* **Problem to work on**
Search the records below for "Acid"; copy each line that has it.

* **Data**
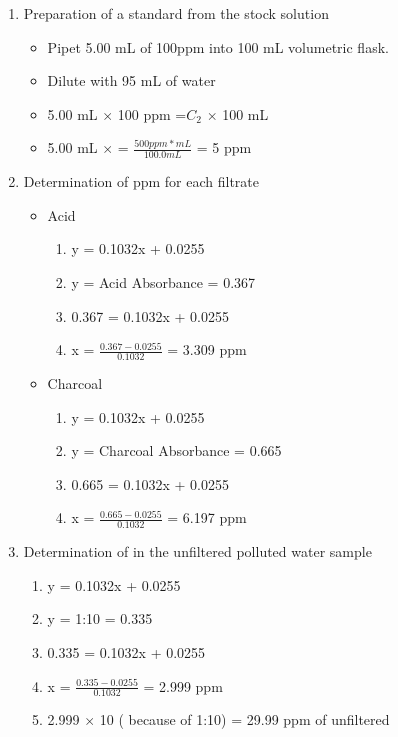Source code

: \documentclass[10pt]{article}
\begin{document}
\begin{enumerate}[noitemsep]
    \item Preparation of a  standard from the stock solution
    \begin{itemize}
        \item Pipet 5.00 mL of 100ppm  into 100 mL volumetric flask.
        \item Dilute with 95 mL of water
        \item 5.00 mL $\times$ 100 ppm =$ C_2$ $\times$ 100 mL
        \item 5.00 mL $\times$ = $\frac{500 ppm*mL}{100.0 mL}$ = 5 ppm
    \end{itemize}
    \item Determination of  ppm for each filtrate
    \begin{itemize}
        \item Acid
        \begin{enumerate}
            \item y = 0.1032x + 0.0255
            \item y = Acid Absorbance = 0.367
            \item 0.367 = 0.1032x + 0.0255
            \item x = $\frac{0.367 - 0.0255}{0.1032}$ = 3.309 ppm
        \end{enumerate}
        \item Charcoal
        \begin{enumerate}
            \item y = 0.1032x + 0.0255
            \item y = Charcoal Absorbance = 0.665
            \item 0.665 = 0.1032x + 0.0255
            \item x = $\frac{0.665 - 0.0255}{0.1032}$ = 6.197 ppm
        \end{enumerate}
    \end{itemize}
    \item Determination of  in the unfiltered polluted water sample
    \begin{enumerate}
        \item y = 0.1032x + 0.0255
        \item y =  1:10 = 0.335
        \item 0.335 = 0.1032x + 0.0255
        \item x = $\frac{0.335 - 0.0255}{0.1032}$ = 2.999 ppm
        \item 2.999 $\times$ 10 ( because of 1:10) = 29.99 ppm of unfiltered 

\end{enumerate}
\end{enumerate}
\end{document}
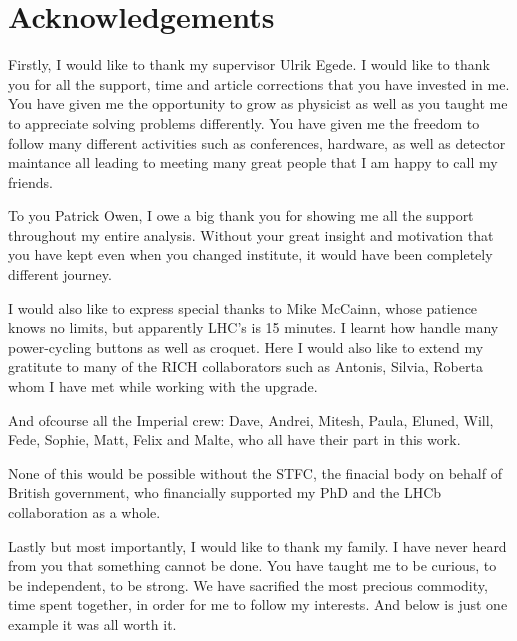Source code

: \chapter*{Acknowledgements}

Firstly, I would like to thank my supervisor Ulrik Egede. I would like to thank you for all the support, time and article corrections that you have invested in me. You have given me the opportunity to grow as physicist as well as you taught me to appreciate solving problems differently. You have given me the freedom to follow many different activities such as conferences, hardware, as well as detector maintance all leading to meeting many great people that I am happy to call my friends.

To you Patrick Owen, I owe a big thank you for showing me all the support throughout my entire analysis. Without your great insight and motivation that you have kept even when you changed institute, it would have been completely different journey. 

I would also like to express special thanks to Mike McCainn, whose patience knows no limits, but apparently LHC's is 15 minutes. I learnt how handle many power-cycling buttons as well as croquet. Here I would also like to extend my gratitute to many of the RICH collaborators such as Antonis, Silvia, Roberta whom I have met while working with the upgrade.

And ofcourse all the Imperial crew: Dave, Andrei, Mitesh, Paula, Eluned, Will, Fede, Sophie, Matt, Felix and Malte, who all have their part in this work.

None of this would be possible without the STFC, the finacial body on behalf of British government, who financially supported my PhD and the LHCb collaboration as a whole.

Lastly but most importantly, I would like to thank my family. I have never heard from you that something cannot be done. You have taught me to be curious, to be independent, to be strong. We have sacrified the most precious commodity, time spent together, in order for me to follow my interests. And below is just one example it was all worth it.  


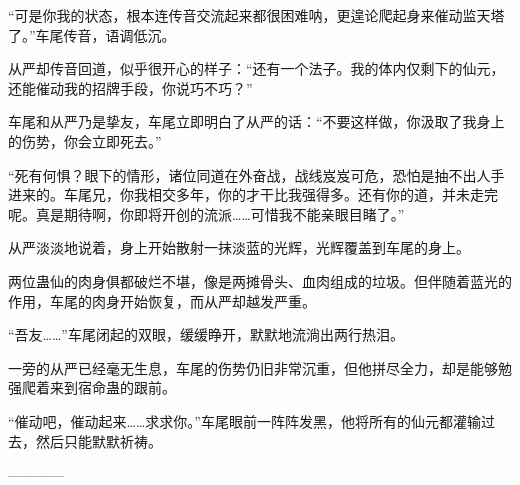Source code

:\begin{this_body}
“可是你我的状态，根本连传音交流起来都很困难呐，更遑论爬起身来催动监天塔了。”车尾传音，语调低沉。

从严却传音回道，似乎很开心的样子：“还有一个法子。我的体内仅剩下的仙元，还能催动我的招牌手段，你说巧不巧？”

车尾和从严乃是挚友，车尾立即明白了从严的话：“不要这样做，你汲取了我身上的伤势，你会立即死去。”

“死有何惧？眼下的情形，诸位同道在外奋战，战线岌岌可危，恐怕是抽不出人手进来的。车尾兄，你我相交多年，你的才干比我强得多。还有你的道，并未走完呢。真是期待啊，你即将开创的流派……可惜我不能亲眼目睹了。”

从严淡淡地说着，身上开始散射一抹淡蓝的光辉，光辉覆盖到车尾的身上。

两位蛊仙的肉身俱都破烂不堪，像是两摊骨头、血肉组成的垃圾。但伴随着蓝光的作用，车尾的肉身开始恢复，而从严却越发严重。

“吾友……”车尾闭起的双眼，缓缓睁开，默默地流淌出两行热泪。

一旁的从严已经毫无生息，车尾的伤势仍旧非常沉重，但他拼尽全力，却是能够勉强爬着来到宿命蛊的跟前。

“催动吧，催动起来……求求你。”车尾眼前一阵阵发黑，他将所有的仙元都灌输过去，然后只能默默祈祷。

------------

\end{this_body}

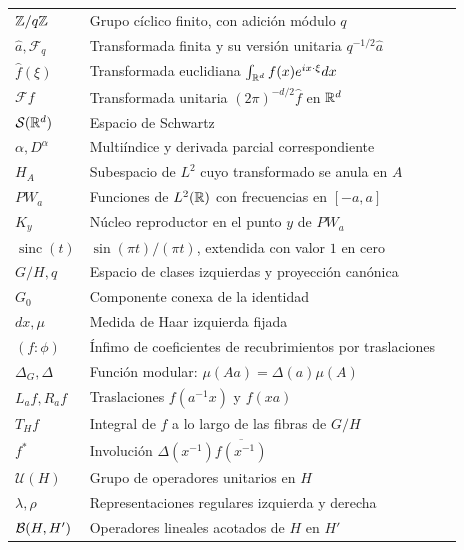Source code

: \begin{longtable}{@{}p{}p{}r@{}}
$\Z/q\Z$ & Grupo cíclico finito, con adición módulo $q$ & \pageref{cap:v4-05}\\
$\widehat a,\mathcal F_q$ & Transformada finita y su versión unitaria $q^{-1/2}\widehat a$ & \pageref{cap:v4-05}\\
$\widehat f(\xi)$ & Transformada euclidiana $\int_{\R^d}f(x)e^{ix\cdot\xi}dx$ & \pageref{cap:v4-07}\\
$\mathcal F f$ & Transformada unitaria $(2\pi)^{-d/2}\widehat f$ en $\R^d$ & \pageref{cap:v4-08}\\
$\Sscr(\R^d)$ & Espacio de Schwartz & \pageref{cap:v4-07}\\
$\alpha,D^\alpha$ & Multiíndice y derivada parcial correspondiente & \pageref{cap:v4-07}\\
$H_A$ & Subespacio de $L^2$ cuyo transformado se anula en $A$ & \pageref{cap:v4-08}\\
$PW_a$ & Funciones de $L^2(\R)$ con frecuencias en $[-a,a]$ & \pageref{cap:v4-08}\\
$K_y$ & Núcleo reproductor en el punto $y$ de $PW_a$ & \pageref{cap:v4-08}\\
$\operatorname{sinc}(t)$ & $\sin(\pi t)/(\pi t)$, extendida con valor $1$ en cero & \pageref{cap:v4-08}\\
$G/H,q$ & Espacio de clases izquierdas y proyección canónica & \pageref{cap:v4-09}\\
$G_0$ & Componente conexa de la identidad & \pageref{cap:v4-09}\\
$dx,\mu$ & Medida de Haar izquierda fijada & \pageref{cap:v4-10}\\
$(f:\phi)$ & Ínfimo de coeficientes de recubrimientos por traslaciones & \pageref{v4:haar-recubrimientos}\\
$\Delta_G,\Delta$ & Función modular: $\mu(Aa)=\Delta(a)\mu(A)$ & \pageref{v4:mod-convencion}\\
$L_af,R_af$ & Traslaciones $f(a^{-1}x)$ y $f(xa)$ & \pageref{cap:v4-11}\\
$T_Hf$ & Integral de $f$ a lo largo de las fibras de $G/H$ & \pageref{v4:mod-promedio}\\
$f^*$ & Involución $\Delta(x^{-1})\overline{f(x^{-1})}$ & \pageref{cap:v4-12}\\
$\mathcal U(H)$ & Grupo de operadores unitarios en $H$ & \pageref{cap:v4-13}\\
$\lambda,\rho$ & Representaciones regulares izquierda y derecha & \pageref{v4:rep-regulares}\\
$\Bcal(H,H')$ & Operadores lineales acotados de $H$ en $H'$ & \pageref{cap:v4-13}\\

\end{longtable}
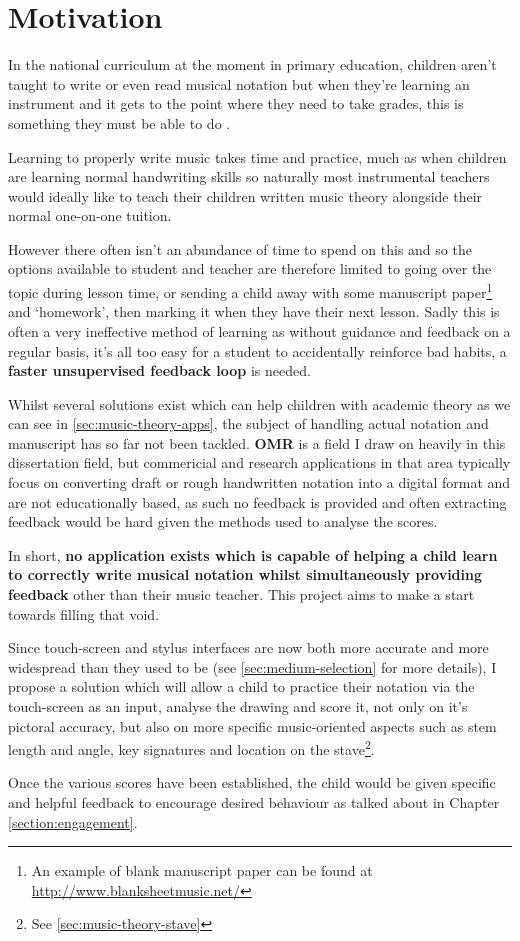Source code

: \section{Motivation}

In the national curriculum at the moment in primary education, children aren't taught to write or even read musical notation \parencite{Attai5} but when they're learning an instrument and it gets to the point where they need to take grades, this is something they must be able to do \parencite{whyMusicTheory}.

Learning to properly write music takes time and practice, much as when children are learning normal handwriting skills so naturally most instrumental teachers would ideally like to teach their children written music theory alongside their normal one-on-one tuition.

However there often isn't an abundance of time to spend on this and so the options available to student and teacher are therefore limited to going over the topic during lesson time, or sending a child away with some manuscript paper\footnote{An example of blank manuscript paper can be found at \url{http://www.blanksheetmusic.net/}} and `homework', then marking it when they have their next lesson. Sadly this is often a very ineffective method of learning as without guidance and feedback on a regular basis, it's all too easy for a student to accidentally reinforce bad habits, a \textbf{faster unsupervised feedback loop} is needed.

Whilst several solutions exist which can help children with academic theory as we can see in \cref{sec:music-theory-apps}, the subject of handling actual notation and manuscript has so far not been tackled. \textbf{\acrfull{OMR}} is a field I draw on heavily in this dissertation field, but commericial and research applications in that area typically focus on converting draft or rough handwritten notation into a digital format and are not educationally based, as such no feedback is provided and often extracting feedback would be hard given the methods used to analyse the scores.

In short, \textbf{no application exists which is capable of helping a child learn to correctly write musical notation whilst simultaneously providing feedback} other than their music teacher. This project aims to make a start towards filling that void.

Since touch-screen and stylus interfaces are now both more accurate and more widespread than they used to be (see \cref{sec:medium-selection} for more details), I propose a solution which will allow a child to practice their notation via the touch-screen as an input, analyse the drawing and score it, not only on it's pictoral accuracy, but also on more specific music-oriented aspects such as stem length and angle, key signatures and location on the stave\footnote{See \cref{sec:music-theory-stave}}.

Once the various scores have been established, the child would be given specific and helpful feedback to encourage desired behaviour as talked about in Chapter \cref{section:engagement}.
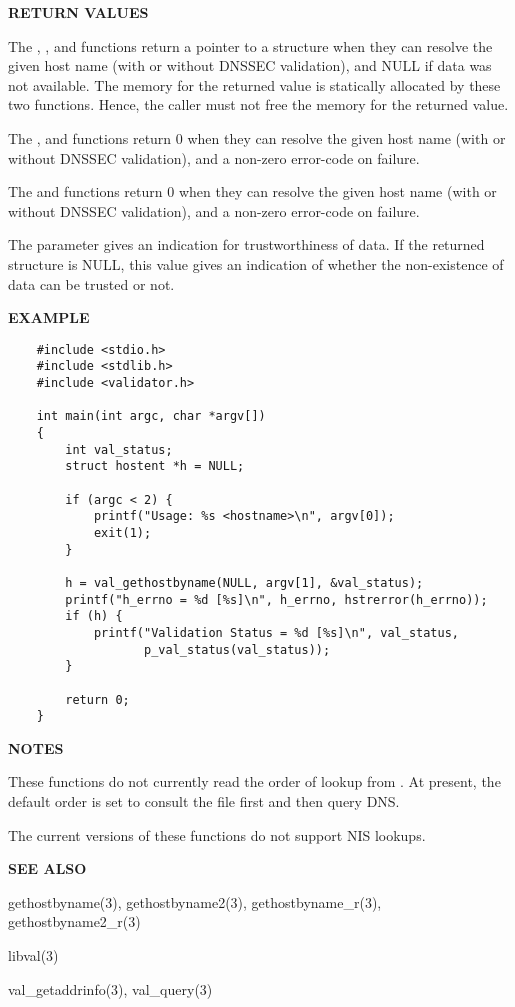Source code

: {\bf RETURN VALUES}

The , , and
 functions return a pointer to a 
structure when they can resolve the given host name (with or without DNSSEC
validation), and NULL if data was not available.  The memory for the returned
value is statically allocated by these two functions.  Hence, the caller must
not free the memory for the returned value.

The ,  and
 functions return 0 when they can resolve the
given host name (with or without DNSSEC validation), and a non-zero error-code
on failure.

The  and  functions
return 0 when they can resolve the given host name (with or without DNSSEC
validation), and a non-zero error-code on failure.

The  parameter gives an indication for trustworthiness of
data. If the returned  structure is NULL, this value gives an
indication of whether the non-existence of data can be trusted or not.

{\bf EXAMPLE}

\begin{verbatim}
    #include <stdio.h>
    #include <stdlib.h>
    #include <validator.h>

    int main(int argc, char *argv[])
    {
        int val_status;
        struct hostent *h = NULL;

        if (argc < 2) {
            printf("Usage: %s <hostname>\n", argv[0]);
            exit(1);
        }

        h = val_gethostbyname(NULL, argv[1], &val_status);
        printf("h_errno = %d [%s]\n", h_errno, hstrerror(h_errno));
        if (h) {
            printf("Validation Status = %d [%s]\n", val_status,
                   p_val_status(val_status));
        }

        return 0;
    }
\end{verbatim}

{\bf NOTES}

These functions do not currently read the order of lookup from
.  At present, the default order is set to consult the 
 file first and then query DNS.

The current versions of these functions do not support NIS lookups.

{\bf SEE ALSO}

gethostbyname(3),
gethostbyname2(3), 
gethostbyname\_r(3),
gethostbyname2\_r(3)

libval(3)

val\_getaddrinfo(3),
val\_query(3) 

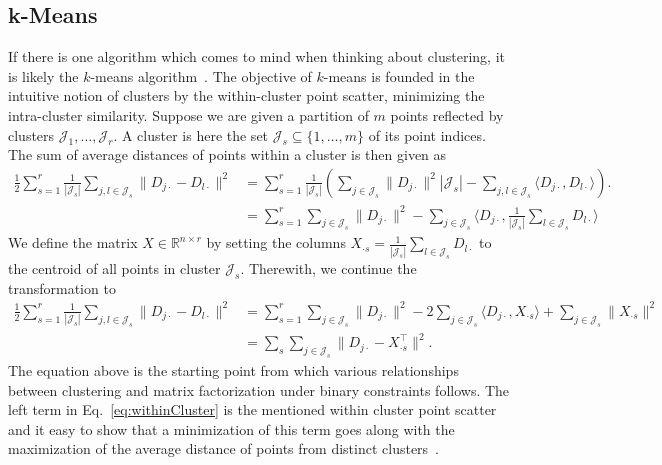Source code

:\subsection{k-Means}\label{sec:ZS:kmeans}
If there is one algorithm which comes to mind when thinking about clustering, it is likely the $k$-means algorithm~\citep{lloyd1982least}. The objective of $k$-means is founded in the intuitive notion of clusters by the within-cluster point scatter, minimizing the intra-cluster similarity.
Suppose we are given a partition of $m$ points reflected by clusters $\mathcal{J}_1,\ldots, \mathcal{J}_r$. A cluster is here the set $\mathcal{J}_s\subseteq \{1,\ldots, m\}$ of its point indices. The sum of average distances of points within a cluster is then given as
\begin{align*}
\frac{1}{2}\sum_{s=1}^r\frac{1}{|\mathcal{J}_s|}\sum_{j,l\in \mathcal{J}_s} \|D_{j\cdot}-D_{l\cdot}\|^2 
&= \sum_{s=1}^r \frac{1}{|\mathcal{J}_s|}\left(\sum_{j\in \mathcal{J}_s} \|D_{j\cdot}\|^2|\mathcal{J}_s| - \sum_{j,l\in \mathcal{J}_s}\langle D_{j\cdot},D_{l\cdot}\rangle\right).\\
&= \sum_{s=1}^r \sum_{j\in \mathcal{J}_s} \|D_{j\cdot }\|^2 -\sum_{j\in \mathcal{J}_s}\Big\langle D_{j\cdot},\frac{1}{|\mathcal{J}_s|}\sum_{l\in\mathcal{J}_s}D_{l\cdot}\Big\rangle
\end{align*}
We define the matrix $X\in\mathbb{R}^{n\times r}$ by setting the columns $X_{\cdot s}=\frac{1}{|\mathcal{J}_s|}\sum_{l\in\mathcal{J}_s}D_{l\cdot}$ to the centroid of all points in cluster $\mathcal{J}_s$. Therewith, we continue the transformation to
\begin{align}
\frac{1}{2}\sum_{s=1}^r\frac{1}{|\mathcal{J}_s|}\sum_{j,l\in \mathcal{J}_s} \|D_{j\cdot}-D_{l\cdot}\|^2 
&= \sum_{s=1}^r \sum_{j\in \mathcal{J}_s} \|D_{j\cdot }\|^2 -2\sum_{j\in \mathcal{J}_s}\langle D_{j\cdot},X_{\cdot s}\rangle +\sum_{j\in \mathcal{J}_s}\|X_{\cdot s}\|^2 \label{eq:withinCluster}\\
&= \sum_s \sum_{j\in \mathcal{J}_s} \|D_{j\cdot} -X_{\cdot s}^\top\|^2.\nonumber
\end{align}
The equation above is the starting point from which various relationships between clustering and matrix factorization under binary constraints follows. The left term in Eq.~\eqref{eq:withinCluster} is the mentioned within cluster point scatter and it easy to show that a minimization of this term goes along with the maximization of the average distance of points from distinct clusters~\citep{friedman2001elements}. 

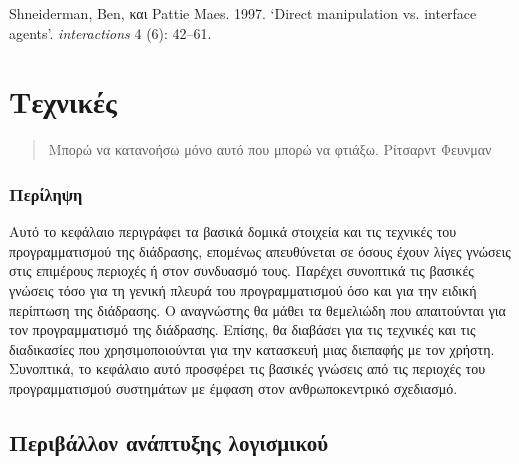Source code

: \documentclass[
]{article}
\begin{document}
Shneiderman, Ben, και Pattie Maes. 1997. {`Direct manipulation vs.
interface agents'}. \emph{interactions} 4 (6): 42--61.

\hypertarget{ux3c4ux3b5ux3c7ux3bdux3b9ux3baux3adux3c2}{%
\section{Τεχνικές}\label{ux3c4ux3b5ux3c7ux3bdux3b9ux3baux3adux3c2}}

\begin{quote}
Μπορώ να κατανοήσω μόνο αυτό που μπορώ να φτιάξω. Ρίτσαρντ Φευνμαν
\end{quote}

\hypertarget{ux3c0ux3b5ux3c1ux3afux3bbux3b7ux3c8ux3b7}{%
\subsubsection{Περίληψη}\label{ux3c0ux3b5ux3c1ux3afux3bbux3b7ux3c8ux3b7}}

Αυτό το κεφάλαιο περιγράφει τα βασικά δομικά στοιχεία και τις τεχνικές
του προγραμματισμού της διάδρασης, επομένως απευθύνεται σε όσους έχουν
λίγες γνώσεις στις επιμέρους περιοχές ή στον συνδυασμό τους. Παρέχει
συνοπτικά τις βασικές γνώσεις τόσο για τη γενική πλευρά του
προγραμματισμού όσο και για την ειδική περίπτωση της διάδρασης. Ο
αναγνώστης θα μάθει τα θεμελιώδη που απαιτούνται για τον προγραμματισμό
της διάδρασης. Επίσης, θα διαβάσει για τις τεχνικές και τις διαδικασίες
που χρησιμοποιούνται για την κατασκευή μιας διεπαφής με τον χρήστη.
Συνοπτικά, το κεφάλαιο αυτό προσφέρει τις βασικές γνώσεις από τις
περιοχές του προγραμματισμού συστημάτων με έμφαση στον ανθρωποκεντρικό
σχεδιασμό.

\hypertarget{ux3c0ux3b5ux3c1ux3b9ux3b2ux3acux3bbux3bbux3bfux3bd-ux3b1ux3bdux3acux3c0ux3c4ux3c5ux3beux3b7ux3c2-ux3bbux3bfux3b3ux3b9ux3c3ux3bcux3b9ux3baux3bfux3cd}{%
\subsection{Περιβάλλον ανάπτυξης
λογισμικού}\label{ux3c0ux3b5ux3c1ux3b9ux3b2ux3acux3bbux3bbux3bfux3bd-ux3b1ux3bdux3acux3c0ux3c4ux3c5ux3beux3b7ux3c2-ux3bbux3bfux3b3ux3b9ux3c3ux3bcux3b9ux3baux3bfux3cd}}
\end{document}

* **Output for this exercise**
        \item Acid
            \item y = Acid Absorbance = 0.367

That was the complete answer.